Exercise description >> Each entry below should be returned exactly as is, with the pictures removed.

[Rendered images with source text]
════
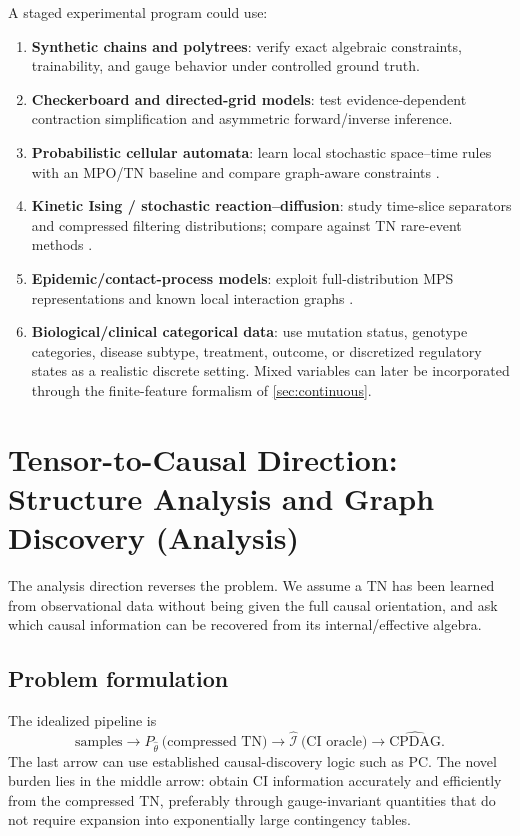 \documentclass[11pt]{article}
\theoremstyle{remark}
\newcommand{\CPDAG}{\mathrm{CPDAG}}
\newcommand{\cI}{\mathcal I}
\begin{document}
A staged experimental program could use:
\begin{enumerate}
\item \textbf{Synthetic chains and polytrees}: verify exact algebraic constraints, trainability, and gauge behavior under controlled ground truth.
\item \textbf{Checkerboard and directed-grid models}: test evidence-dependent contraction simplification and asymmetric forward/inverse inference.
\item \textbf{Probabilistic cellular automata}: learn local stochastic space--time rules with an MPO/TN baseline and compare graph-aware constraints \cite{casagrande2024pca}.
\item \textbf{Kinetic Ising / stochastic reaction--diffusion}: study time-slice separators and compressed filtering distributions; compare against TN rare-event methods \cite{nicholson2023rare}.
\item \textbf{Epidemic/contact-process models}: exploit full-distribution MPS representations and known local interaction graphs \cite{merbis2023epidemic}.
\item \textbf{Biological/clinical categorical data}: use mutation status, genotype categories, disease subtype, treatment, outcome, or discretized regulatory states as a realistic discrete setting. Mixed variables can later be incorporated through the finite-feature formalism of \cref{sec:continuous}.
\end{enumerate}

\section{Tensor-to-Causal Direction: Structure Analysis and Graph Discovery (Analysis)}
\label{sec:analysis}

The analysis direction reverses the problem. We assume a TN has been learned from observational data without being given the full causal orientation, and ask which causal information can be recovered from its internal/effective algebra.

\subsection{Problem formulation}

The idealized pipeline is
\begin{equation}
\text{samples}
\longrightarrow P_{\hat\theta}\ \text{(compressed TN)}
\longrightarrow \widehat{\cI}\ \text{(CI oracle)}
\longrightarrow \widehat{\CPDAG}.
\label{eq:analysis-pipeline}
\end{equation}
The last arrow can use established causal-discovery logic such as PC. The novel burden lies in the middle arrow: obtain CI information accurately and efficiently from the compressed TN, preferably through gauge-invariant quantities that do not require expansion into exponentially large contingency tables.
\end{document}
════
Solution for this problem >>
 \documentclass[11pt]{article}
\theoremstyle{remark}
\newcommand{\CPDAG}{\mathrm{CPDAG}}
\newcommand{\cI}{\mathcal I}
\begin{document}
A staged experimental program could use:
\begin{enumerate}
\item \textbf{Synthetic chains and polytrees}: verify exact algebraic constraints, trainability, and gauge behavior under controlled ground truth.
\item \textbf{Checkerboard and directed-grid models}: test evidence-dependent contraction simplification and asymmetric forward/inverse inference.
\item \textbf{Probabilistic cellular automata}: learn local stochastic space--time rules with an MPO/TN baseline and compare graph-aware constraints \cite{casagrande2024pca}.
\item \textbf{Kinetic Ising / stochastic reaction--diffusion}: study time-slice separators and compressed filtering distributions; compare against TN rare-event methods \cite{nicholson2023rare}.
\item \textbf{Epidemic/contact-process models}: exploit full-distribution MPS representations and known local interaction graphs \cite{merbis2023epidemic}.
\item \textbf{Biological/clinical categorical data}: use mutation status, genotype categories, disease subtype, treatment, outcome, or discretized regulatory states as a realistic discrete setting. Mixed variables can later be incorporated through the finite-feature formalism of \cref{sec:continuous}.
\end{enumerate}

\section{Tensor-to-Causal Direction: Structure Analysis and Graph Discovery (Analysis)}
\label{sec:analysis}

The analysis direction reverses the problem. We assume a TN has been learned from observational data without being given the full causal orientation, and ask which causal information can be recovered from its internal/effective algebra.

\subsection{Problem formulation}

The idealized pipeline is
\begin{equation}
\text{samples}
\longrightarrow P_{\hat\theta}\ \text{(compressed TN)}
\longrightarrow \widehat{\cI}\ \text{(CI oracle)}
\longrightarrow \widehat{\CPDAG}.
\label{eq:analysis-pipeline}
\end{equation}
The last arrow can use established causal-discovery logic such as PC. The novel burden lies in the middle arrow: obtain CI information accurately and efficiently from the compressed TN, preferably through gauge-invariant quantities that do not require expansion into exponentially large contingency tables.
\end{document}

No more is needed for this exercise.